» **Dataset content**:
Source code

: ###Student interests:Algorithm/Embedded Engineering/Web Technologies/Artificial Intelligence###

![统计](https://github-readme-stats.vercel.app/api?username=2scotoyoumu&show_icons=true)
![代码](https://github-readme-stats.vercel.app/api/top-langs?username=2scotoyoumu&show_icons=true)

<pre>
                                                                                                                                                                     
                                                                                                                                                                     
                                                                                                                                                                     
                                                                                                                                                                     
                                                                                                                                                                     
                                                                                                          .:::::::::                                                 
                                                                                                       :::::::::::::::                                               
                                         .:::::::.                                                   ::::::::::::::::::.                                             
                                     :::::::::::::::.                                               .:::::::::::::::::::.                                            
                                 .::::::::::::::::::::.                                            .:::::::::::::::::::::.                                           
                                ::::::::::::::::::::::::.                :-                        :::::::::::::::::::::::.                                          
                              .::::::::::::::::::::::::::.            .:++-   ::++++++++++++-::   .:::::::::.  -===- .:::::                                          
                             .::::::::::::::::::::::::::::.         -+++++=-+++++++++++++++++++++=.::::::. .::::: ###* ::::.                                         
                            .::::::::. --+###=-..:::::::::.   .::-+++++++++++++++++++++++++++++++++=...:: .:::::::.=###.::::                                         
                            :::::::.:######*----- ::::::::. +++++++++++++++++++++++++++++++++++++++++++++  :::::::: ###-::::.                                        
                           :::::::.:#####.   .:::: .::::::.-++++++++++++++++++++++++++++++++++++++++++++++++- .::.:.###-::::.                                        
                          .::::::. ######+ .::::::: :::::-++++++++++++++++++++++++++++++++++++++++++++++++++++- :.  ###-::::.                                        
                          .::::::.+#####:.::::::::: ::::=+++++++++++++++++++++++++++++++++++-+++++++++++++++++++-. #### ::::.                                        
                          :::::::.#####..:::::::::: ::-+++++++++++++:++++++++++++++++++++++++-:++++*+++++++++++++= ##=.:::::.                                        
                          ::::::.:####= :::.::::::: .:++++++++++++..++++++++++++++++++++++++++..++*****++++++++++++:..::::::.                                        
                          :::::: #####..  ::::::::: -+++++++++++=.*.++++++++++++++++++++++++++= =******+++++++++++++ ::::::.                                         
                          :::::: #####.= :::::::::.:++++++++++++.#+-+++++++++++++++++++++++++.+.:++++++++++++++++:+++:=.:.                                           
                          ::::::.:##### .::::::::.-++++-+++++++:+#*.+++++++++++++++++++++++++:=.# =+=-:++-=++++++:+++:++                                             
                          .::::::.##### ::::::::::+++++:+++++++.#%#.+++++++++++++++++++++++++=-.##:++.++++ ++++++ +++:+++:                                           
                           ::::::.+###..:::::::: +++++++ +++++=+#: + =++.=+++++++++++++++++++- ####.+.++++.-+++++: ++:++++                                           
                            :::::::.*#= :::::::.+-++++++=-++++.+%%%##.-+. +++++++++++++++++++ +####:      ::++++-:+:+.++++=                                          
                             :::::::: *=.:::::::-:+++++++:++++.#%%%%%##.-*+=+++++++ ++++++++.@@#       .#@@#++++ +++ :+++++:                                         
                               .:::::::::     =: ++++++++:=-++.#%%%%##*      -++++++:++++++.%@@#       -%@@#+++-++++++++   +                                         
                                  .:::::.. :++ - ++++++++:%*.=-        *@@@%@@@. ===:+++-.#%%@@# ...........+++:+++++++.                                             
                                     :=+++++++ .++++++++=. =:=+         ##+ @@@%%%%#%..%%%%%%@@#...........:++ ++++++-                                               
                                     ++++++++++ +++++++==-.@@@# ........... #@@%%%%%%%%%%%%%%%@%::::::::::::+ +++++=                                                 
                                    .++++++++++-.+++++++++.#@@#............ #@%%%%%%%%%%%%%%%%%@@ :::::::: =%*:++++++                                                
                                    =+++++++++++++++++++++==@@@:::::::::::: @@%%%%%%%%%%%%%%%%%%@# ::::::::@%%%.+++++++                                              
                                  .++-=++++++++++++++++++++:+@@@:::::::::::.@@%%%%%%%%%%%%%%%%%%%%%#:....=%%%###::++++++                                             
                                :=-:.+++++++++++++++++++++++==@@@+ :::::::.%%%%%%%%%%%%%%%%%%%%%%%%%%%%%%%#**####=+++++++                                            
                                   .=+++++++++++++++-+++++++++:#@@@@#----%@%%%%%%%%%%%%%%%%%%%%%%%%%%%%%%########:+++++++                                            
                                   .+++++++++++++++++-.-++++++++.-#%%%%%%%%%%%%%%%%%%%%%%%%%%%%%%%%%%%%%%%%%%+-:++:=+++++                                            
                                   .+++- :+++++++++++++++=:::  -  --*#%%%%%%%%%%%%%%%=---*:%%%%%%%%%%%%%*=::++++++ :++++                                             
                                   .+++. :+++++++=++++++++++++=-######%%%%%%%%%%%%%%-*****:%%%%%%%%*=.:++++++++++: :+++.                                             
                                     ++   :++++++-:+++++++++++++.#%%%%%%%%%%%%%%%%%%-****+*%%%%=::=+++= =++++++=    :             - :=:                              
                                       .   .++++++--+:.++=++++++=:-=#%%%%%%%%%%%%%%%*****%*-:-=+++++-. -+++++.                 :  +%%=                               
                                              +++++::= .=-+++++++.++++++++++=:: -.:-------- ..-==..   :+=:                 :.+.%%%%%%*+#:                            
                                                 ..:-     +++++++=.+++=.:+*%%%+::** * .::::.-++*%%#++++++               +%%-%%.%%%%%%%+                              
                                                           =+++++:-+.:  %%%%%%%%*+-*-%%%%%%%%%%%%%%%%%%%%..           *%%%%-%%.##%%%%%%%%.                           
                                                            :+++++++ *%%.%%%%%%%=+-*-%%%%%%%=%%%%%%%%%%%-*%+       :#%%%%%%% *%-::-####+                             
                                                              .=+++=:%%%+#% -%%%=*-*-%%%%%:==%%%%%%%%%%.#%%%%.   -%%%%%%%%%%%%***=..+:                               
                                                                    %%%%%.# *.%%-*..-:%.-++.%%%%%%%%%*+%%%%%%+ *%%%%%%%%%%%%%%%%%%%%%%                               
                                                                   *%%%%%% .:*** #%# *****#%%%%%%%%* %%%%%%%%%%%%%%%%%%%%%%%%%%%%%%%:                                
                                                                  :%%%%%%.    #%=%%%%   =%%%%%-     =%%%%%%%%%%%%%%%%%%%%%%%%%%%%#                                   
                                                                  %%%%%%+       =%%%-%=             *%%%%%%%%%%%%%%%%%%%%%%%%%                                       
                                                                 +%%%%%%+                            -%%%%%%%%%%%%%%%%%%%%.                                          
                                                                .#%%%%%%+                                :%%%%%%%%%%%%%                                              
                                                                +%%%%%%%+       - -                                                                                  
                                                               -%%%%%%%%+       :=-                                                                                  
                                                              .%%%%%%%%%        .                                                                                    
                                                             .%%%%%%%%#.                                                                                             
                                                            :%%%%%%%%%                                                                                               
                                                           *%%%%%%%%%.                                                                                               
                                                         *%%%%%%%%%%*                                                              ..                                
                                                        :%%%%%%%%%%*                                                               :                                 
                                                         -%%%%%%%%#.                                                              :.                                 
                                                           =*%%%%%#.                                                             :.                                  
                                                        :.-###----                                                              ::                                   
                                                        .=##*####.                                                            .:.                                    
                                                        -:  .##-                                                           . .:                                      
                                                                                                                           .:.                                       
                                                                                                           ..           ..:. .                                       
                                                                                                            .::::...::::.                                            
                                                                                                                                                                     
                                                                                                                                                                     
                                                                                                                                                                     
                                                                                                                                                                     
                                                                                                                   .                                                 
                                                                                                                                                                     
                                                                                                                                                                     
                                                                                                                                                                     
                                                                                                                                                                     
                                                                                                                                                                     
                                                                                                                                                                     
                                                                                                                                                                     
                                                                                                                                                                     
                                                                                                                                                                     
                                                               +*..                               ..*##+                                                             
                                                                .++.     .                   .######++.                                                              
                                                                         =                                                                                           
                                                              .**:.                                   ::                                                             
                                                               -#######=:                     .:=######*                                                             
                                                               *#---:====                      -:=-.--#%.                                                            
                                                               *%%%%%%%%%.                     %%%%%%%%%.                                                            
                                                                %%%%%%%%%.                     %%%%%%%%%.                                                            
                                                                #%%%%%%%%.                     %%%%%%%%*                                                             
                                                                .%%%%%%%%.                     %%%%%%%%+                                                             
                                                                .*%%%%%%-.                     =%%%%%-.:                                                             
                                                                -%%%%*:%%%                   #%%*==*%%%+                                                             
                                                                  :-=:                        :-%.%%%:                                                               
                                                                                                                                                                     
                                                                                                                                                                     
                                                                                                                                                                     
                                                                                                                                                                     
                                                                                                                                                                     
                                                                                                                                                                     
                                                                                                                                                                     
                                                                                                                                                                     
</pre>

» **Exercise details**: Anywhere the listing shows the word "github", copy the full line.

» **Exercise response**:
![统计](https://github-readme-stats.vercel.app/api?username=2scotoyoumu&show_icons=true)
![代码](https://github-readme-stats.vercel.app/api/top-langs?username=2scotoyoumu&show_icons=true)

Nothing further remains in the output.